“Payment and reserved copyright are at bottom the ruin of literature. Only he who writes entirely for the sake of what he has to say writes anything worth writing. It’s as if there were a curse on money: every writer writes badly as soon as he starts writing for gain.” – Arthur Schopenhauer, “On Books and Writing” (trans. Hollingdale)
“Writers can be divided into meteors, planets, and fixed stars. The first produce a momentary effect: you gaze up, cry: ‘Look!’—and then they vanish forever. The second, the moving stars, endure for much longer. By virtue of their proximity they often shine more brightly than the fixed stars, which the ignorant mistake them for. But they too must soon vacate their place, they shine moreover only with a borrowed light, and their sphere of influence is limited to their own fellow travelers (their contemporaries). The third alone are unchanging, stand firm in the firmament, shine by their own light and influence all ages equally.” – Arthur Schopenhauer, “On Books and Writing” (trans. Hollingdale)

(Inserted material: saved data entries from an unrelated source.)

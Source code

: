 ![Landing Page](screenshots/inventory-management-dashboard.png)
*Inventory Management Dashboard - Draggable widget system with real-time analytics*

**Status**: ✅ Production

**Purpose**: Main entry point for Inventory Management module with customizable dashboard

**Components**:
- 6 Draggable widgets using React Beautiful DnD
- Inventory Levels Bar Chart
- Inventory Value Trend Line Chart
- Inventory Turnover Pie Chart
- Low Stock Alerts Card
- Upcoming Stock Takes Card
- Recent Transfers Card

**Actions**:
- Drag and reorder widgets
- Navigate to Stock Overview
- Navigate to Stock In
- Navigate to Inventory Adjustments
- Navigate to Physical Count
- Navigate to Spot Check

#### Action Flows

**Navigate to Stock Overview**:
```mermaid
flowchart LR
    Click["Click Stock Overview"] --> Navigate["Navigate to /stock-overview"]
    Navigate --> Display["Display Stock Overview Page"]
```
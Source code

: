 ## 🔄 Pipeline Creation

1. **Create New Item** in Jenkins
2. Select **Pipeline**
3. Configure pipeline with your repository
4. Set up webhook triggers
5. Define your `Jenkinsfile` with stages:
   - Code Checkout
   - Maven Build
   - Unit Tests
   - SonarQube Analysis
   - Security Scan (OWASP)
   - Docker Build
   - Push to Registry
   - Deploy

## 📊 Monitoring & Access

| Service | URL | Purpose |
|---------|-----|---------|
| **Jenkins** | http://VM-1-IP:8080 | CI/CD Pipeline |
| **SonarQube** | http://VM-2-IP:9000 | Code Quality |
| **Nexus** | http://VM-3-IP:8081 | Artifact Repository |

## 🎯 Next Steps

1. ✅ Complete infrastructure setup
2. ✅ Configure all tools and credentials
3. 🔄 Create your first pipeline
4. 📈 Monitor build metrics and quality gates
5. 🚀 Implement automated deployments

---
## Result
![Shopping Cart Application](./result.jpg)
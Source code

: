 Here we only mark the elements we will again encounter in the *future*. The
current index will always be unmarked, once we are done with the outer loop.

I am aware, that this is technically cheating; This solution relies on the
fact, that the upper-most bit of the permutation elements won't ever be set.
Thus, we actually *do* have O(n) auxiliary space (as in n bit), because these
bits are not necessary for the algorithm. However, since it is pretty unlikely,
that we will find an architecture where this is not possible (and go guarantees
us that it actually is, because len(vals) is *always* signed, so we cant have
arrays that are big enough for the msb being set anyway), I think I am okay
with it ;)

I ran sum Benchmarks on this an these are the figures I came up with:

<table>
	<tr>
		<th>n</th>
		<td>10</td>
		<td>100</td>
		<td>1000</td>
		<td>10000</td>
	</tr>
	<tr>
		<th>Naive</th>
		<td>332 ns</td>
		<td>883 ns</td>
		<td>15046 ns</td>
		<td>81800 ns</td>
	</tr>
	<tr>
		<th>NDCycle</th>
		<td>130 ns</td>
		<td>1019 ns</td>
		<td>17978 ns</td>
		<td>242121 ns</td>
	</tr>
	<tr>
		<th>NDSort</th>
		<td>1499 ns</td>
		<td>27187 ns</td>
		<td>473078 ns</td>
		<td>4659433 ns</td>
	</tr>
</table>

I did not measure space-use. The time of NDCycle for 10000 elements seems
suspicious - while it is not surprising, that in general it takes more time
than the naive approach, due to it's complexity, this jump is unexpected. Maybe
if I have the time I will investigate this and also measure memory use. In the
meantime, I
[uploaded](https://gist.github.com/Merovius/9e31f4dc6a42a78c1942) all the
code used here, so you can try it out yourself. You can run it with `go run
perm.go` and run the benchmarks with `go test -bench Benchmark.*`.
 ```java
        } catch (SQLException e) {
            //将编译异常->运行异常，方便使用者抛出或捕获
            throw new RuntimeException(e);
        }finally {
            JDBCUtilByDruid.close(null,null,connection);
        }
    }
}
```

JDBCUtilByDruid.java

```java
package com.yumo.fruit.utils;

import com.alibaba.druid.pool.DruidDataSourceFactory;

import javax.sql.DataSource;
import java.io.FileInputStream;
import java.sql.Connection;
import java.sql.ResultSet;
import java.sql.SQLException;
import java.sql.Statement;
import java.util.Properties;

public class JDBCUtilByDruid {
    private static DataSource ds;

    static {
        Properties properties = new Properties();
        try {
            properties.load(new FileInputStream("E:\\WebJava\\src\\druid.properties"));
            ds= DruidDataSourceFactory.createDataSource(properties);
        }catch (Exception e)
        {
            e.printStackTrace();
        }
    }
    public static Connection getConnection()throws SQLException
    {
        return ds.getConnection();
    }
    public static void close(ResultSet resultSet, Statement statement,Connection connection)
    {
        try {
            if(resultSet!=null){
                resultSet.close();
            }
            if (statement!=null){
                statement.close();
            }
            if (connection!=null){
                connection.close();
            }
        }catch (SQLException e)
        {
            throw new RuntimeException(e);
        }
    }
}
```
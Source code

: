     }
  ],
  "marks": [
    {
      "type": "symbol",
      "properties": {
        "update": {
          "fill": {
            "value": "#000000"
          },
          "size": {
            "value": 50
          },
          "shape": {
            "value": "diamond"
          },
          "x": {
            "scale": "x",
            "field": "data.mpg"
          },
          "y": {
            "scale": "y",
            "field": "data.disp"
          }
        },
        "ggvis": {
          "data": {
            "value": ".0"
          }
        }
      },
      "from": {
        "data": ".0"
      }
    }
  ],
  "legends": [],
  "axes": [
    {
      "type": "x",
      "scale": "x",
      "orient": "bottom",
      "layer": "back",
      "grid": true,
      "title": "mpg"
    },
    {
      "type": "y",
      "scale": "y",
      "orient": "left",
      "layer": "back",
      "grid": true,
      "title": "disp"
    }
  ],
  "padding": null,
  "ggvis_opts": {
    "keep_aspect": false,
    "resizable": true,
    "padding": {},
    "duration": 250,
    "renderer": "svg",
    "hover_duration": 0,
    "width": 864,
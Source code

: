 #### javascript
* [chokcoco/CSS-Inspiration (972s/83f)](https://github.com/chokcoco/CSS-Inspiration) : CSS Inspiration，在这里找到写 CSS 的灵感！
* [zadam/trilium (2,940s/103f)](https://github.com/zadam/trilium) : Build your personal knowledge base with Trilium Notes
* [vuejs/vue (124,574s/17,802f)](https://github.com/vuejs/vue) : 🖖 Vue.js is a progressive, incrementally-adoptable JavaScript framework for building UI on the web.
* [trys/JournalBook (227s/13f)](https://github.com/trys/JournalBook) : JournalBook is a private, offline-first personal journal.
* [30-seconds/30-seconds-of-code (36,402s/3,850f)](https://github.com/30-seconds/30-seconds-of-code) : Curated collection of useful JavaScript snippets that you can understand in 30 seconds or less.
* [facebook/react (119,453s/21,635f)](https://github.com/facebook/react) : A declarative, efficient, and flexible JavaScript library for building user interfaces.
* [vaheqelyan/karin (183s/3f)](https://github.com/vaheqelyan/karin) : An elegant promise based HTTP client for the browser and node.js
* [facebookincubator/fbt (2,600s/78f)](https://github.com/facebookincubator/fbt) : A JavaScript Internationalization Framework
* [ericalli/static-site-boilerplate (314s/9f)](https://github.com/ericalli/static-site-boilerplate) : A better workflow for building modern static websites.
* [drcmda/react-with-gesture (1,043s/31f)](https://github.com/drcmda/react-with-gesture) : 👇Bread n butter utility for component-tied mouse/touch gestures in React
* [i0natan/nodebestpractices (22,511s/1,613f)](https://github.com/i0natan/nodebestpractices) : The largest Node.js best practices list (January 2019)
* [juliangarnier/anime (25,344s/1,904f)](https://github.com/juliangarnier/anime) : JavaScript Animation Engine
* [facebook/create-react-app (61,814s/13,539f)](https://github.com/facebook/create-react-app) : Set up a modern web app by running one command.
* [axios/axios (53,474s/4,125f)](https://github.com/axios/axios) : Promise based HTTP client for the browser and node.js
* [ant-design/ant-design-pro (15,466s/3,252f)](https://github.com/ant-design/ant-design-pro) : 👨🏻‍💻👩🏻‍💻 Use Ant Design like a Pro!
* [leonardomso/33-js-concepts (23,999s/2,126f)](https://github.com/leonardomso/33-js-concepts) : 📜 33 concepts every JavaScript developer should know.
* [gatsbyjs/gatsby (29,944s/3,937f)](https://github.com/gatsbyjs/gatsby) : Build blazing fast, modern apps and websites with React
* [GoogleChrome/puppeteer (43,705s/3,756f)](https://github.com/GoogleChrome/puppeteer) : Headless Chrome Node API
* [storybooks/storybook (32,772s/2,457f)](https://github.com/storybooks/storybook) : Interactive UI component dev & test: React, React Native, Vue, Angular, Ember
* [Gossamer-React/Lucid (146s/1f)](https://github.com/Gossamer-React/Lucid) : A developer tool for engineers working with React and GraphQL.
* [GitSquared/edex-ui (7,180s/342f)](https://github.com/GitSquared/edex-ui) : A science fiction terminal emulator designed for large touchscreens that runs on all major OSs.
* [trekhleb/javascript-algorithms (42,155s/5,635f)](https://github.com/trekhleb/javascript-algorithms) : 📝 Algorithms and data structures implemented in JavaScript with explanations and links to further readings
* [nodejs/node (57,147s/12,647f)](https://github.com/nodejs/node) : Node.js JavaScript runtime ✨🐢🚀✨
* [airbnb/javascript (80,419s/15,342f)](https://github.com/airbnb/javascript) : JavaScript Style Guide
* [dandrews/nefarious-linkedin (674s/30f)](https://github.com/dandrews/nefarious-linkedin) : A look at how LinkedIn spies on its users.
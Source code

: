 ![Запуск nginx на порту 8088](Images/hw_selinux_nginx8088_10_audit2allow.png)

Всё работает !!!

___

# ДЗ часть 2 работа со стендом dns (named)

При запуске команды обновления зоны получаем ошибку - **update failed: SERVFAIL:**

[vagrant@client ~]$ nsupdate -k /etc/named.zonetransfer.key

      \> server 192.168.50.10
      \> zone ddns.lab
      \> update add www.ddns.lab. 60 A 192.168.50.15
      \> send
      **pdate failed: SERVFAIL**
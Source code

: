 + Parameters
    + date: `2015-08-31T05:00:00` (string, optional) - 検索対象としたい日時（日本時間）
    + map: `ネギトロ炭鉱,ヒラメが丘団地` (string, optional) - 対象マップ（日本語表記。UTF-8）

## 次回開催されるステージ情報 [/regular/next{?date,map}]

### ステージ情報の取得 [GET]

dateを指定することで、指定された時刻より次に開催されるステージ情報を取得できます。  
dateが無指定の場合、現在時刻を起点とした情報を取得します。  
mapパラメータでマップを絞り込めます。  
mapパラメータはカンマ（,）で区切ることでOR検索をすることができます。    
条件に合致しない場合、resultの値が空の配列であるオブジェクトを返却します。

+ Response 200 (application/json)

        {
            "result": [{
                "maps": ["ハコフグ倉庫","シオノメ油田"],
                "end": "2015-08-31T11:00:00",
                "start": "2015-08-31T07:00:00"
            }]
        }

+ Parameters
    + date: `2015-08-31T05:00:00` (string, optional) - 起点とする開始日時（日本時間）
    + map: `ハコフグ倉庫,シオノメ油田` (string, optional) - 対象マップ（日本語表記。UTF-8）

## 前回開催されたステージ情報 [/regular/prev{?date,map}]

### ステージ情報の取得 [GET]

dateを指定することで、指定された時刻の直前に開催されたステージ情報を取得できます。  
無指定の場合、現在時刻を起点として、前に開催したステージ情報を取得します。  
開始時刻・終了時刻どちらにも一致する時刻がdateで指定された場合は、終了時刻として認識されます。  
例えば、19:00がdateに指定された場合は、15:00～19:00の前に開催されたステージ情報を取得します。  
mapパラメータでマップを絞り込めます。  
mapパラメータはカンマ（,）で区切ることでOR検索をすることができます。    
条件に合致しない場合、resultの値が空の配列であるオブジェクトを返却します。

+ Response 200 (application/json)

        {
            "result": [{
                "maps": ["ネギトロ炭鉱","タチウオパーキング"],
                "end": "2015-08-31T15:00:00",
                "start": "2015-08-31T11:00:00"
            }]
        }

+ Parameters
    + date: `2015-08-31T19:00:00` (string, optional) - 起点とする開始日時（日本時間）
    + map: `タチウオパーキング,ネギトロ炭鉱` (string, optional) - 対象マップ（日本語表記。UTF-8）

“The system is rigged. Look around. Oil companies guzzle down billions in profits. Billionaires pay lower tax rates than their secretaries. And Wall Street C.E.O.s—the same ones who wrecked our economy and destroyed millions of jobs—still strut around Congress, no shame, demanding favors, and acting like we should thank them.” – Senator Elizabeth Warren (quoted by Jeffrey Toobin in “The Professor”)
“Government gets used to protect those who have already made it. That becomes the game. And so we had the big crash and I thought, O.K.! We tested the alternative theory. Cut taxes, reduce regulations and financial services, and see what happens to the economy. We ran a thirty-year test on that and it was a disaster.” – Senator Elizabeth Warren (quoted by Jeffrey Toobin in “The Professor”)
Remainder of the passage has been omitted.